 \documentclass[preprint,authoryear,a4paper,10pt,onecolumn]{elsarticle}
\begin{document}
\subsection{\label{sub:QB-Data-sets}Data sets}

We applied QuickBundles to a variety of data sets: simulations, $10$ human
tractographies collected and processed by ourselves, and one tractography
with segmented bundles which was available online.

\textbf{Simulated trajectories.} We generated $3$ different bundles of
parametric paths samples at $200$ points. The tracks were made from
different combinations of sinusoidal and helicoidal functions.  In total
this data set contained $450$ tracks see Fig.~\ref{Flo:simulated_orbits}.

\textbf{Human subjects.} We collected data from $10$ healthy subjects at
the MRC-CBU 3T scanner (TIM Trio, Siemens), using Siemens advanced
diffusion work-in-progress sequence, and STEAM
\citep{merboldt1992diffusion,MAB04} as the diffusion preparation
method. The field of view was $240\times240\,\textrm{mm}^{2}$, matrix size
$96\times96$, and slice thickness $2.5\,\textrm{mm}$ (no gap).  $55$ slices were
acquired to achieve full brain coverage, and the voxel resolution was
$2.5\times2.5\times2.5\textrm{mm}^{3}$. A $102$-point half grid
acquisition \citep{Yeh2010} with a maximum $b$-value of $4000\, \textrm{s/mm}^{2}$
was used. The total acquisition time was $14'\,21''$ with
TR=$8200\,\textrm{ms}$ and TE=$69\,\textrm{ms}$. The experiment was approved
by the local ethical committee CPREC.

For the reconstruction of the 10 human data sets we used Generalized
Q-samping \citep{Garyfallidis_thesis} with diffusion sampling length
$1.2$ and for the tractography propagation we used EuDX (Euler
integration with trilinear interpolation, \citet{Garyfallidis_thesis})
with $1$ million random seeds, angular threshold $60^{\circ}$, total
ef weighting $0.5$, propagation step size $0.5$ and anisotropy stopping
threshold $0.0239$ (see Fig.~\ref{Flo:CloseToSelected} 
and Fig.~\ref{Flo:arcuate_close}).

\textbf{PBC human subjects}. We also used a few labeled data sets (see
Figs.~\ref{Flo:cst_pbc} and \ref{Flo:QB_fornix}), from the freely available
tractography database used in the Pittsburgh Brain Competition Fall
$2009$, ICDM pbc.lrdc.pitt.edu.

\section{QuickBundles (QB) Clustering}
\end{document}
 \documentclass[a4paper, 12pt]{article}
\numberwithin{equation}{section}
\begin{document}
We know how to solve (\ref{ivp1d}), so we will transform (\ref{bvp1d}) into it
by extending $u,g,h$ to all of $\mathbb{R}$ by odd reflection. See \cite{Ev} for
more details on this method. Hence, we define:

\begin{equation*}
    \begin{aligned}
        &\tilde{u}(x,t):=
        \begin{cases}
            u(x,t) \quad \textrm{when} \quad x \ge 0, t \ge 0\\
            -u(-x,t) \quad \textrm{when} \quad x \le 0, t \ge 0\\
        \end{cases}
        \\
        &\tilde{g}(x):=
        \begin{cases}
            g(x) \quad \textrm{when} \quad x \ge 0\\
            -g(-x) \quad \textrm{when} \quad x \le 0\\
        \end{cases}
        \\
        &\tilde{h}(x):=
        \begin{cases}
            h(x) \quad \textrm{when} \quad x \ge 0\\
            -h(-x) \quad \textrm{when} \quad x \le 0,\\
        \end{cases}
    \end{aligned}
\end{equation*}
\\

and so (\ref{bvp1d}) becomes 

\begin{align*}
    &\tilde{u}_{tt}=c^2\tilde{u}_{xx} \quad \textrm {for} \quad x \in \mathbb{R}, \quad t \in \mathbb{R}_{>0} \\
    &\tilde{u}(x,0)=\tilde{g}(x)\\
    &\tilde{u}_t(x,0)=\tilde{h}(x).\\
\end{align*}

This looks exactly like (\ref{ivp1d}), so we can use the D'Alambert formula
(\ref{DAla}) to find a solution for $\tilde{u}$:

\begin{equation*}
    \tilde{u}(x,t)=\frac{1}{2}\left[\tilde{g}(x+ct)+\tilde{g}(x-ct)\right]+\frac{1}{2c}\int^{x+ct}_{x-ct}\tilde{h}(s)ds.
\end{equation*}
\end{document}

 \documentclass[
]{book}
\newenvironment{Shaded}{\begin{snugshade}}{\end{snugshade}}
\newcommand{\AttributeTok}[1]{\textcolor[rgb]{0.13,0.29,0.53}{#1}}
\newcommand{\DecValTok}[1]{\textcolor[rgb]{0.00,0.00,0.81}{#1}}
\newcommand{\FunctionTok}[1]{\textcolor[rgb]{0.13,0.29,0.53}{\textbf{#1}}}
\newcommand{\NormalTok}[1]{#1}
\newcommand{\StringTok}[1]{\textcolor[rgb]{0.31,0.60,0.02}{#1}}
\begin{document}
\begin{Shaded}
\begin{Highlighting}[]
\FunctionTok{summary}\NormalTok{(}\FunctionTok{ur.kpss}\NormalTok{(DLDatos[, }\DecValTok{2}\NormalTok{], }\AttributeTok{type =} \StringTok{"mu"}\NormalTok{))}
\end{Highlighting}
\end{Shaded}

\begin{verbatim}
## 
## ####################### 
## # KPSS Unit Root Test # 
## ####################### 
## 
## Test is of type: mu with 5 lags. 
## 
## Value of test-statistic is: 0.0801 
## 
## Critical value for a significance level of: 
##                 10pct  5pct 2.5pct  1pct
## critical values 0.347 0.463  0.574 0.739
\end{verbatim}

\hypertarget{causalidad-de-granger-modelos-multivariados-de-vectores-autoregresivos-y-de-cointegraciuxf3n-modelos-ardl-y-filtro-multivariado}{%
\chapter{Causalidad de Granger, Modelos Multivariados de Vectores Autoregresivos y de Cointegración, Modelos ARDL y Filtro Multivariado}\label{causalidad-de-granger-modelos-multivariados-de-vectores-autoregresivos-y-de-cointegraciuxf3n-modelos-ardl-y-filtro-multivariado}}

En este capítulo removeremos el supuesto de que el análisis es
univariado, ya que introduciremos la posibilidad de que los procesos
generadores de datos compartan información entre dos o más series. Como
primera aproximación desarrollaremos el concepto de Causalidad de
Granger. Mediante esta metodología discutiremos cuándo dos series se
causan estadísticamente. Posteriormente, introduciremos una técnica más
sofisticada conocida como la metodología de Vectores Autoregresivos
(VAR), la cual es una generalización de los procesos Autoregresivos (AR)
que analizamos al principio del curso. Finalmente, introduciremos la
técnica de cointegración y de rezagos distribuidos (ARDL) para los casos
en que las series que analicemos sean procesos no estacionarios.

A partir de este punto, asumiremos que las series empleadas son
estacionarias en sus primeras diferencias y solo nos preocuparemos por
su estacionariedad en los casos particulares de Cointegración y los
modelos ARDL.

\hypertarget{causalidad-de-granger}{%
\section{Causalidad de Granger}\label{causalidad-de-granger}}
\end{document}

......

What the exercise asks:
Say how many lines in the records hold the word "DecValTok", giving the number by itself.

The answer:
2